Mon Jan 7, 2013 5:04pm EST

NEW YORK, Jan 7 (IFR) - The US securitization industry on Monday said part of the new banking regulations known as Basel III, allowing securities backed by residential mortgages to satisfy bank liquidity requirements, may be unworkable in the United States.

While initially welcoming the proposed rule, the American Securitization Forum (ASF), the industry's main lobby group, said that many US housing loans ultimately could not qualify for inclusion.

"For this to work, US regulators will have to deviate from the precise proposals of the Basel Committee," ASF executive director Tom Deutsch told IFR.

The committee, made up of top bankers and regulators from across the world, has been crafting new regulations to shore up banks and try to prevent another global financial crisis.

Requiring banks to hold more capital to offset potential losses is one of the key planks of the new Basel rules.

One proposal has been to allow banks to count private label RMBS, derivatives products underpinned by residential mortgages that caused havoc in the crisis when underlying loans went sour, as capital collateral.

The proposed rules already would allow banks to use so-called agency RMBS, securities that carry government backing.

But the committee has said that for RMBS to qualify, the underlying loans would have be full-recourse loans - those which allow lenders to come after borrowers if their houses are sold in distress for less than the amount still owed.

The ASF said that at least a dozen states in the US - including California, the most important state for real-estate securitization - only allow non-recourse loans.

"The rule cannot possibly have this 'recourse' requirement in the US," Deutsch said. "RMBS will not be able to qualify under (this) unless US regulators adapt this to US law."

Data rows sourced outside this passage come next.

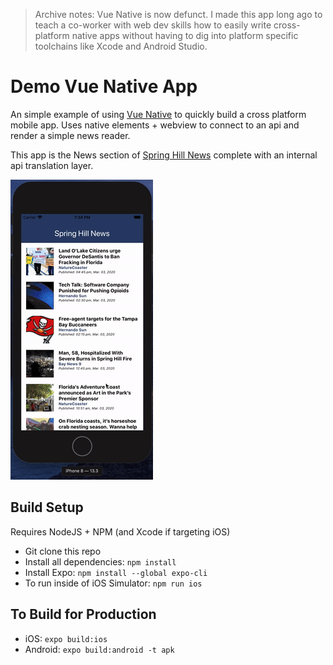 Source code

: > Archive notes: Vue Native is now defunct. I made this app long ago to teach a co-worker with web dev skills how to easily write cross-platform native apps without having to dig into platform specific toolchains like Xcode and Android Studio.

# Demo Vue Native App
An simple example of using [Vue Native](https://vue-native.io/) to quickly build a cross platform mobile app. Uses native elements + webview to connect to an api and render a simple news reader.

This app is the News section of [Spring Hill News](https://springhillnews.net/) complete with an internal api translation layer.

![](preview.gif)


## Build Setup
Requires NodeJS + NPM (and Xcode if targeting iOS)
* Git clone this repo
* Install all dependencies: `npm install`
* Install Expo: `npm install --global expo-cli`
* To run inside of iOS Simulator: `npm run ios`

## To Build for Production
* iOS: `expo build:ios`
* Android: `expo build:android -t apk`
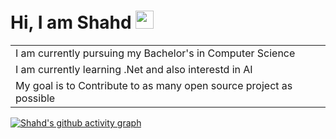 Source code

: # Hi, I am Shahd <img src="https://github.com/TheDudeThatCode/TheDudeThatCode/blob/master/Assets/Hi.gif" width="29px">

<table>
 <tr>
  <td valign="crnter">
   I am currently pursuing my Bachelor's in Computer Science
  </td> 
 </tr> 
  <tr>
  <td>
   I am currently learning .Net and also interestd in AI
  </td>
  </tr>
  <tr>
  <td>
     My goal is to Contribute to as many open source project as possible 
  </td>
 </tr>
</table>

[![Shahd's github activity graph](https://github-readme-activity-graph.cyclic.app/graph?username=Little-grow)](https://github.com/ashutosh00710/github-readme-activity-graph)

<!--
**Little-grow/Little-grow** is a ✨ _special_ ✨ repository because its `README.md` (this file) appears on your GitHub profile.

Here are some ideas to get you started:

- 🔭 I’m currently working on ...
- 🌱 I’m currently learning ...
- 👯 I’m looking to collaborate on ...
- 🤔 I’m looking for help with ...
- 💬 Ask me about ...
- 📫 How to reach me: ...
- 😄 Pronouns: ...
- ⚡ Fun fact: ...
-->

The industry group at first had hoped that allowing RMBS to be used as part of the liquidity buffer for banks would help start to revive a sector that has seen a sharp downturn since the crisis.

"It would have increased demand for these securities by banks," Deutsch said.

"By increasing overall demand, it would ultimately increase supply down the road and would have been a net positive for private capital to come back into the mortgage market."

In the aftermath of the financial crisis, much of it brought on by sub-prime mortgages used to underpin securities that were then repackaged to investors, more than 90% of US residential mortgages are made via US government agencies such as Fannie Mae .

Only US$6bn of new private mortgage bonds were issued in 2012.

The Basel proposals, which are to be implemented over a number of years, aim among other goals to ensure that banks have sufficient assets in the event of heavy financial stress.

A previous iteration of the rule allowed agency MBS to be used to meet the requirement, technically known as the liquidity coverage ratio or LCR.

Analysts said that it wasn't clear whether so-called agency collateralized mortgage obligations (CMOs) would also be accepted.

But some said that the increased marketability of private MBS might lead to banks reducing their vast holdings of agency MBS.

"Banks now have a broader menu to choose from - a broader competing set of solutions and securities to post in order to satisfy the LCR," said Steven Abrahams, an RMBS analyst at Deutsche Bank.

"This means that there might be less of a need for Basel-compliant institutions to reach for agency MBS."